How many lines in the data below include the word "bangumi"? Respond with the number, nothing more.

(Entries taken from a collection)
════════════════

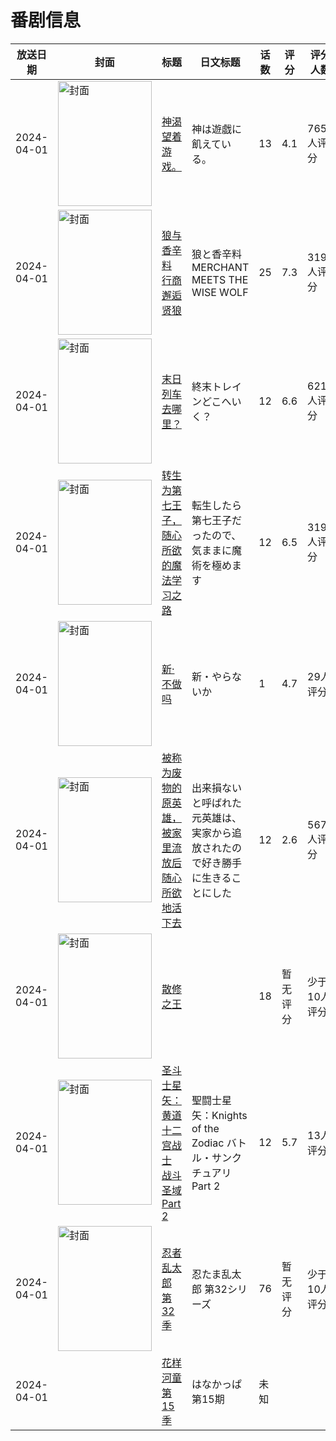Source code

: # 番剧信息

|放送日期|封面|标题|日文标题|话数|评分|评分人数|
|---|---|---|---|---|---|---|
|2024-04-01|<img src="//lain.bgm.tv/pic/cover/c/2a/6d/365952_Sg7SY.jpg" alt="封面" style="width:150px;height:200px;object-fit:cover;">|[神渴望着游戏。](https://bangumi.tv/subject/365952)|神は遊戯に飢えている。|13|4.1|765人评分|
|2024-04-01|<img src="//lain.bgm.tv/pic/cover/c/08/df/372010_KBWk9.jpg" alt="封面" style="width:150px;height:200px;object-fit:cover;">|[狼与香辛料 行商邂逅贤狼](https://bangumi.tv/subject/372010)|狼と香辛料 MERCHANT MEETS THE WISE WOLF|25|7.3|3190人评分|
|2024-04-01|<img src="//lain.bgm.tv/pic/cover/c/96/6c/404809_H2HnH.jpg" alt="封面" style="width:150px;height:200px;object-fit:cover;">|[末日列车去哪里？](https://bangumi.tv/subject/404809)|終末トレインどこへいく？|12|6.6|6219人评分|
|2024-04-01|<img src="//lain.bgm.tv/pic/cover/c/2b/b7/407133_hGMQM.jpg" alt="封面" style="width:150px;height:200px;object-fit:cover;">|[转生为第七王子，随心所欲的魔法学习之路](https://bangumi.tv/subject/407133)|転生したら第七王子だったので、気ままに魔術を極めます|12|6.5|3191人评分|
|2024-04-01|<img src="/img/no_icon_subject.png" alt="封面" style="width:150px;height:200px;object-fit:cover;">|[新·不做吗](https://bangumi.tv/subject/427427)|新・やらないか|1|4.7|29人评分|
|2024-04-01|<img src="//lain.bgm.tv/pic/cover/c/1a/2c/442176_mWYnq.jpg" alt="封面" style="width:150px;height:200px;object-fit:cover;">|[被称为废物的原英雄，被家里流放后随心所欲地活下去](https://bangumi.tv/subject/442176)|出来損ないと呼ばれた元英雄は、実家から追放されたので好き勝手に生きることにした|12|2.6|567人评分|
|2024-04-01|<img src="//lain.bgm.tv/pic/cover/c/56/78/449363_J40OA.jpg" alt="封面" style="width:150px;height:200px;object-fit:cover;">|[散修之王](https://bangumi.tv/subject/449363)||18|暂无评分|少于10人评分|
|2024-04-01|<img src="//lain.bgm.tv/pic/cover/c/aa/15/460503_4qq63.jpg" alt="封面" style="width:150px;height:200px;object-fit:cover;">|[圣斗士星矢：黄道十二宫战士 战斗圣域 Part 2](https://bangumi.tv/subject/460503)|聖闘士星矢：Knights of the Zodiac バトル・サンクチュアリ Part 2|12|5.7|13人评分|
|2024-04-01|<img src="//lain.bgm.tv/pic/cover/c/74/a1/473769_h9T2h.jpg" alt="封面" style="width:150px;height:200px;object-fit:cover;">|[忍者乱太郎 第32季](https://bangumi.tv/subject/473769)|忍たま乱太郎 第32シリーズ|76|暂无评分|少于10人评分|
|2024-04-01||[花样河童 第15季](https://bangumi.tv/subject/502500)|はなかっぱ 第15期|未知|||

════════════════

● **Result**
10